Problem details - Could you output the entries that follow exactly, omitting any pictures they contain?

Dataset records
==================================================

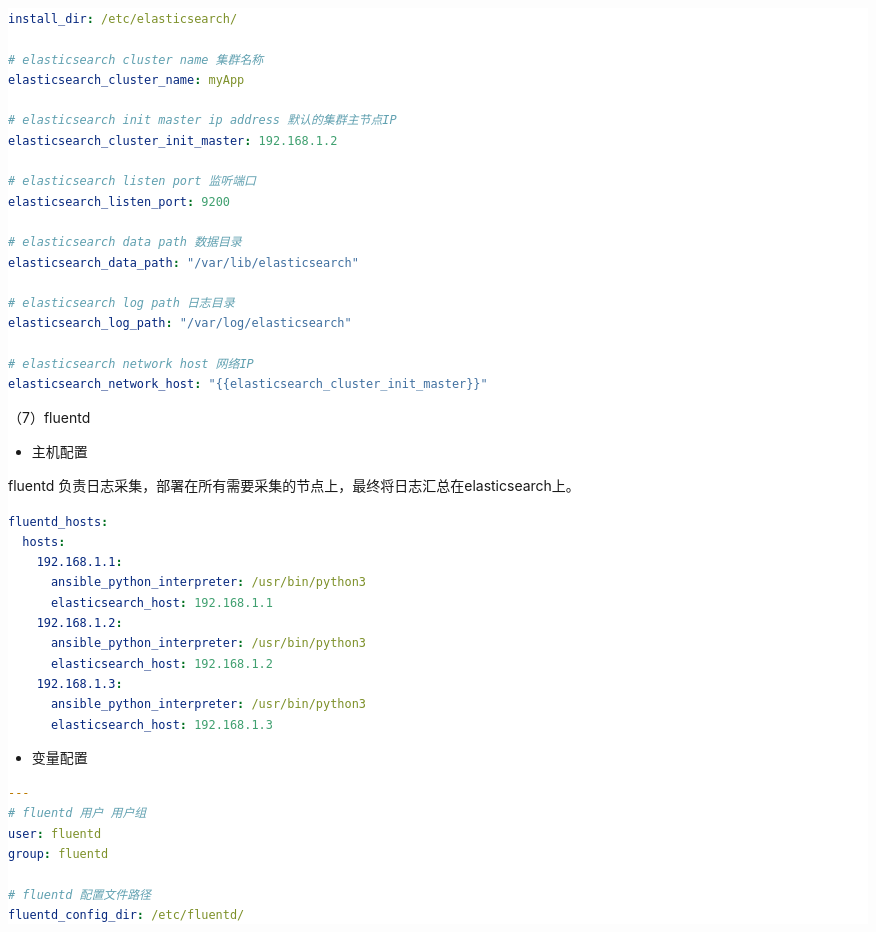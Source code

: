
 ```yaml
install_dir: /etc/elasticsearch/

# elasticsearch cluster name 集群名称
elasticsearch_cluster_name: myApp

# elasticsearch init master ip address 默认的集群主节点IP
elasticsearch_cluster_init_master: 192.168.1.2

# elasticsearch listen port 监听端口
elasticsearch_listen_port: 9200

# elasticsearch data path 数据目录
elasticsearch_data_path: "/var/lib/elasticsearch"

# elasticsearch log path 日志目录
elasticsearch_log_path: "/var/log/elasticsearch"

# elasticsearch network host 网络IP
elasticsearch_network_host: "{{elasticsearch_cluster_init_master}}"

```

（7）fluentd

- 主机配置

fluentd 负责日志采集，部署在所有需要采集的节点上，最终将日志汇总在elasticsearch上。

```yaml
fluentd_hosts:
  hosts:
    192.168.1.1:
      ansible_python_interpreter: /usr/bin/python3
      elasticsearch_host: 192.168.1.1
    192.168.1.2:
      ansible_python_interpreter: /usr/bin/python3
      elasticsearch_host: 192.168.1.2
    192.168.1.3:
      ansible_python_interpreter: /usr/bin/python3
      elasticsearch_host: 192.168.1.3
```

- 变量配置

```yaml
---
# fluentd 用户 用户组
user: fluentd
group: fluentd

# fluentd 配置文件路径
fluentd_config_dir: /etc/fluentd/
```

==================================================

Response box -
Source code

:
 ```yaml
install_dir: /etc/elasticsearch/

# elasticsearch cluster name 集群名称
elasticsearch_cluster_name: myApp

# elasticsearch init master ip address 默认的集群主节点IP
elasticsearch_cluster_init_master: 192.168.1.2

# elasticsearch listen port 监听端口
elasticsearch_listen_port: 9200

# elasticsearch data path 数据目录
elasticsearch_data_path: "/var/lib/elasticsearch"

# elasticsearch log path 日志目录
elasticsearch_log_path: "/var/log/elasticsearch"

# elasticsearch network host 网络IP
elasticsearch_network_host: "{{elasticsearch_cluster_init_master}}"

```

（7）fluentd

- 主机配置

fluentd 负责日志采集，部署在所有需要采集的节点上，最终将日志汇总在elasticsearch上。

```yaml
fluentd_hosts:
  hosts:
    192.168.1.1:
      ansible_python_interpreter: /usr/bin/python3
      elasticsearch_host: 192.168.1.1
    192.168.1.2:
      ansible_python_interpreter: /usr/bin/python3
      elasticsearch_host: 192.168.1.2
    192.168.1.3:
      ansible_python_interpreter: /usr/bin/python3
      elasticsearch_host: 192.168.1.3
```

- 变量配置

```yaml
---
# fluentd 用户 用户组
user: fluentd
group: fluentd

# fluentd 配置文件路径
fluentd_config_dir: /etc/fluentd/
```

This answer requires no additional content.